IBM is doing its part in furthering the service-oriented architecture movement. The company announced June 13 its namesake SOA Business Catalog, a services repository of sorts that allows users to search for information on SOA services.
The searchable services are really a combination of software code, intellectual property and industry-based best practices culled from internal—think WebSphere—and partner offerings. The catalog leads users to IBM and partner software that includes process templates, Web services, tools, adapters and integration instructions.
IBM anticipates that by the end of this year its SOA Business Catalog will include more than 3,000 services spanning more than 15 industries.
The SOA Business Catalog will link to IBMs WSSR (WebSphere Service Registry and Repository) that catalogs and stores Web services or software metadata for specific services. It also provides governance capabilities that help with the publication, discovery and management of services.
“IBMs SOA Business Catalog delivers on the promise of reusing IT components,” Sandy Carter, vice president of WebSphere and SOA at IBM, said in a statement. “The ability to find and obtain detailed information on specific validated IBM and business partner assets—and reuse those assets time and again—will enable customers to use SOA to cut costs and increase revenue faster than developing individual IT services over and over again.”
To date, the services available in IBMs SOA Business Catalog include process models for the financial services and insurance industries, as well as models for additional vertical industries. Theres also a WebSphere DataStage TX Industry Pack for HL7 that integrates health care industry standard data formats with existing infrastructures and a QuickStart for WebSphere Enterprise Service Bus that helps architects develop and deploy an ESB.
(IBMs Rational Process for User Experience Modeling 4.0 is included as a guide to help users develop, analyze, design and test models.)
The IBM Information Framework Process Models for financial services allow users to analyze processes from both a technical and business perspective. The Insurance Application Architecture blueprint, on the other hand, enables users to create specifications for information systems architecture.
IBM partners that have validated services included in the SOA Business Catalog include Actuate Software, AdminServer, Alphinat, Argo, China Systems, Chordiant, Clear2Pay, Cognos, Cúram, eMeter, i2 Technologies, Ilog, ItemField, Lawson, Mincom, Napersoft, Nimaya, Research in Motion, SSA Global and TrueDemand.
IBM isnt alone in developing a Web services repository. Major business applications vendors SAP and Oracle are also building out their own Web services registries that will catalog and store the services related to their software. Its still unclear, however, how the various services repositories from vendors will interoperate—or whether users will need to subscribe to a variety of repositories to be able to effectively create composite applications based on a variety of services culled from different vendors.
Next Page: SOA adoption: Slow go.
SOA Adoption
: Slow Go”> Despite the major focus by IT software vendors and service providers to build out SOA functionality over the past two years—the various SOA registries under way are a prime example—recent research suggests customer adoption and implementation of SOA is growing at a moderate pace, at best.

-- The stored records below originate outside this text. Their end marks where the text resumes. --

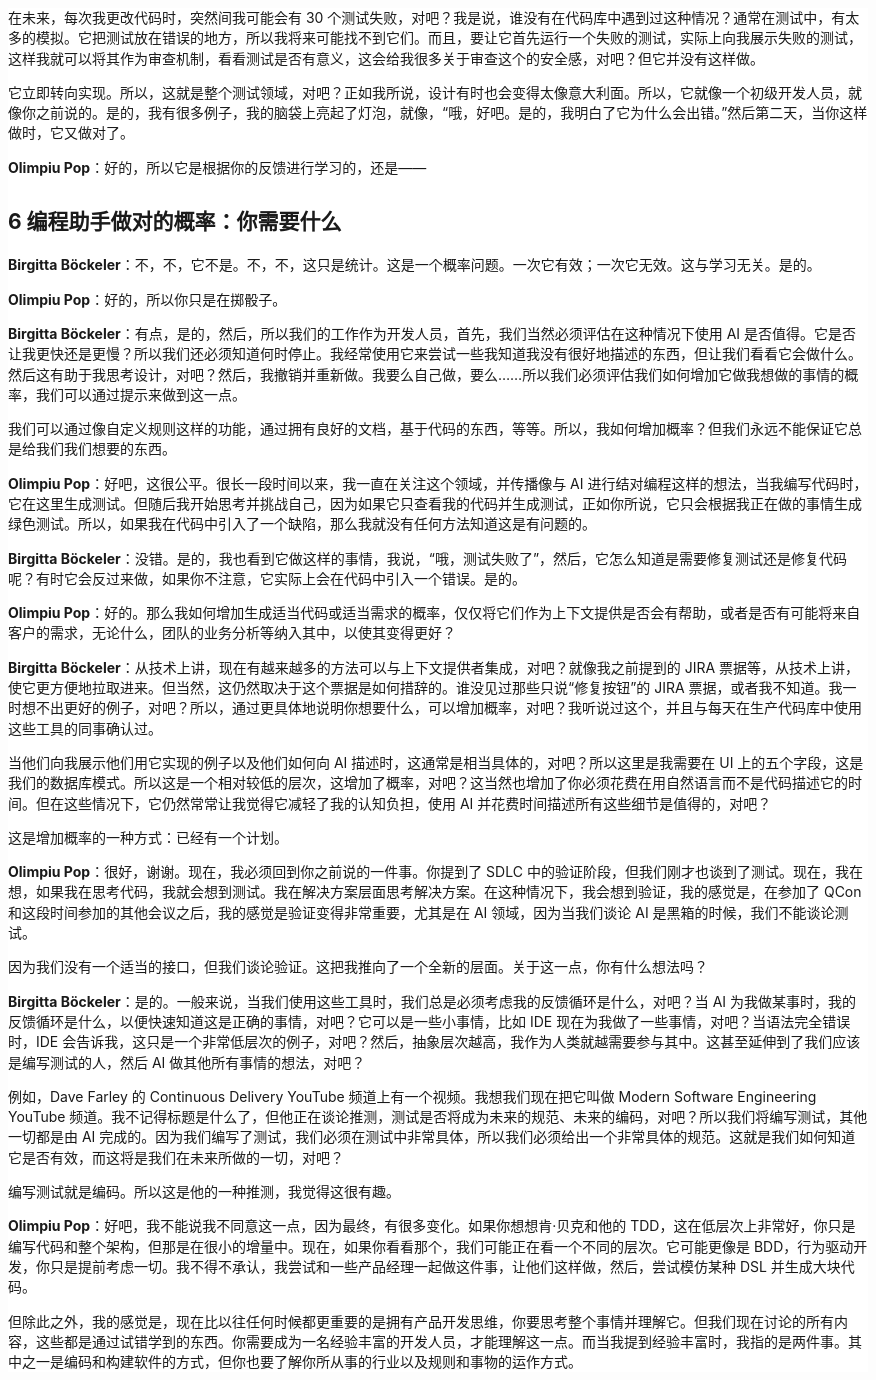 在未来，每次我更改代码时，突然间我可能会有 30 个测试失败，对吧？我是说，谁没有在代码库中遇到过这种情况？通常在测试中，有太多的模拟。它把测试放在错误的地方，所以我将来可能找不到它们。而且，要让它首先运行一个失败的测试，实际上向我展示失败的测试，这样我就可以将其作为审查机制，看看测试是否有意义，这会给我很多关于审查这个的安全感，对吧？但它并没有这样做。

它立即转向实现。所以，这就是整个测试领域，对吧？正如我所说，设计有时也会变得太像意大利面。所以，它就像一个初级开发人员，就像你之前说的。是的，我有很多例子，我的脑袋上亮起了灯泡，就像，“哦，好吧。是的，我明白了它为什么会出错。”然后第二天，当你这样做时，它又做对了。

**Olimpiu Pop**：好的，所以它是根据你的反馈进行学习的，还是——

## 6 编程助手做对的概率：你需要什么

**Birgitta Böckeler**：不，不，它不是。不，不，这只是统计。这是一个概率问题。一次它有效；一次它无效。这与学习无关。是的。

**Olimpiu Pop**：好的，所以你只是在掷骰子。

**Birgitta Böckeler**：有点，是的，然后，所以我们的工作作为开发人员，首先，我们当然必须评估在这种情况下使用 AI 是否值得。它是否让我更快还是更慢？所以我们还必须知道何时停止。我经常使用它来尝试一些我知道我没有很好地描述的东西，但让我们看看它会做什么。然后这有助于我思考设计，对吧？然后，我撤销并重新做。我要么自己做，要么……所以我们必须评估我们如何增加它做我想做的事情的概率，我们可以通过提示来做到这一点。

我们可以通过像自定义规则这样的功能，通过拥有良好的文档，基于代码的东西，等等。所以，我如何增加概率？但我们永远不能保证它总是给我们我们想要的东西。

**Olimpiu Pop**：好吧，这很公平。很长一段时间以来，我一直在关注这个领域，并传播像与 AI 进行结对编程这样的想法，当我编写代码时，它在这里生成测试。但随后我开始思考并挑战自己，因为如果它只查看我的代码并生成测试，正如你所说，它只会根据我正在做的事情生成绿色测试。所以，如果我在代码中引入了一个缺陷，那么我就没有任何方法知道这是有问题的。

**Birgitta Böckeler**：没错。是的，我也看到它做这样的事情，我说，“哦，测试失败了”，然后，它怎么知道是需要修复测试还是修复代码呢？有时它会反过来做，如果你不注意，它实际上会在代码中引入一个错误。是的。

**Olimpiu Pop**：好的。那么我如何增加生成适当代码或适当需求的概率，仅仅将它们作为上下文提供是否会有帮助，或者是否有可能将来自客户的需求，无论什么，团队的业务分析等纳入其中，以使其变得更好？

**Birgitta Böckeler**：从技术上讲，现在有越来越多的方法可以与上下文提供者集成，对吧？就像我之前提到的 JIRA 票据等，从技术上讲，使它更方便地拉取进来。但当然，这仍然取决于这个票据是如何措辞的。谁没见过那些只说“修复按钮”的 JIRA 票据，或者我不知道。我一时想不出更好的例子，对吧？所以，通过更具体地说明你想要什么，可以增加概率，对吧？我听说过这个，并且与每天在生产代码库中使用这些工具的同事确认过。

当他们向我展示他们用它实现的例子以及他们如何向 AI 描述时，这通常是相当具体的，对吧？所以这里是我需要在 UI 上的五个字段，这是我们的数据库模式。所以这是一个相对较低的层次，这增加了概率，对吧？这当然也增加了你必须花费在用自然语言而不是代码描述它的时间。但在这些情况下，它仍然常常让我觉得它减轻了我的认知负担，使用 AI 并花费时间描述所有这些细节是值得的，对吧？

这是增加概率的一种方式：已经有一个计划。

**Olimpiu Pop**：很好，谢谢。现在，我必须回到你之前说的一件事。你提到了 SDLC 中的验证阶段，但我们刚才也谈到了测试。现在，我在想，如果我在思考代码，我就会想到测试。我在解决方案层面思考解决方案。在这种情况下，我会想到验证，我的感觉是，在参加了 QCon 和这段时间参加的其他会议之后，我的感觉是验证变得非常重要，尤其是在 AI 领域，因为当我们谈论 AI 是黑箱的时候，我们不能谈论测试。

因为我们没有一个适当的接口，但我们谈论验证。这把我推向了一个全新的层面。关于这一点，你有什么想法吗？

**Birgitta Böckeler**：是的。一般来说，当我们使用这些工具时，我们总是必须考虑我的反馈循环是什么，对吧？当 AI 为我做某事时，我的反馈循环是什么，以便快速知道这是正确的事情，对吧？它可以是一些小事情，比如 IDE 现在为我做了一些事情，对吧？当语法完全错误时，IDE 会告诉我，这只是一个非常低层次的例子，对吧？然后，抽象层次越高，我作为人类就越需要参与其中。这甚至延伸到了我们应该是编写测试的人，然后 AI 做其他所有事情的想法，对吧？

例如，Dave Farley 的 Continuous Delivery YouTube 频道上有一个视频。我想我们现在把它叫做 Modern Software Engineering YouTube 频道。我不记得标题是什么了，但他正在谈论推测，测试是否将成为未来的规范、未来的编码，对吧？所以我们将编写测试，其他一切都是由 AI 完成的。因为我们编写了测试，我们必须在测试中非常具体，所以我们必须给出一个非常具体的规范。这就是我们如何知道它是否有效，而这将是我们在未来所做的一切，对吧？

编写测试就是编码。所以这是他的一种推测，我觉得这很有趣。

**Olimpiu Pop**：好吧，我不能说我不同意这一点，因为最终，有很多变化。如果你想想肯·贝克和他的 TDD，这在低层次上非常好，你只是编写代码和整个架构，但那是在很小的增量中。现在，如果你看看那个，我们可能正在看一个不同的层次。它可能更像是 BDD，行为驱动开发，你只是提前考虑一切。我不得不承认，我尝试和一些产品经理一起做这件事，让他们这样做，然后，尝试模仿某种 DSL 并生成大块代码。

但除此之外，我的感觉是，现在比以往任何时候都更重要的是拥有产品开发思维，你要思考整个事情并理解它。但我们现在讨论的所有内容，这些都是通过试错学到的东西。你需要成为一名经验丰富的开发人员，才能理解这一点。而当我提到经验丰富时，我指的是两件事。其中之一是编码和构建软件的方式，但你也要了解你所从事的行业以及规则和事物的运作方式。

A report released June 8 by Saugatech Research suggested that SOA adoption might be stalling in the short run as the transition from pilot projects to enterprisewide adoption slows. Saugatech points to two reasons this could be happening: vendor sales efforts aimed at the CIO chain of command, rather than the folks on the business side of the house, and confusing sales messages around SOA.
“SOA adoption—and its long-term market benefits—will continue to grow slowly (or potentially begin to lag) if SOA continues to be sold as an end objective,” writes Saugatech analysts Charlie Burns and Bruce Guptill. “Rather, SOA needs to be sold, and purchased, as a means to achieve an end. That end is restructuring the customer business process.”
Another SOA report by Forrester, expected for release around July 1, looks in-depth at 53 early adopters of SOA to see what common technology building blocks were on their path to SOA. It then synthesizes the technologies into 11 entry points that represent business-led projects that can help take companies down the SOA path.
The entry points are essentially areas of pain that both business and IT folks can look to, to package technology around, according to Forrester. They include single sign-on, internal self-service, external self-service, operational dashboards, business insight, forecasting and planning, regulatory compliance, business process improvement, shared services, knowledge management and collaboration, and master data management.
The bottom line, according to Ray Wang, lead analyst on the report, “11 Entry Points to SOA for Packaged Applications: How to Create a Path to SOA in Enterprise Applications,” is that early adopters are taking a cautious but calculated approach with SOA. “More importantly, customers have not yet decided on what middleware/application platform (e.g., SAPs NetWeaver, Oracles Fusion, IBMs WebSphere, Microsofts .Net) they plan to standardize on,” according to Wang.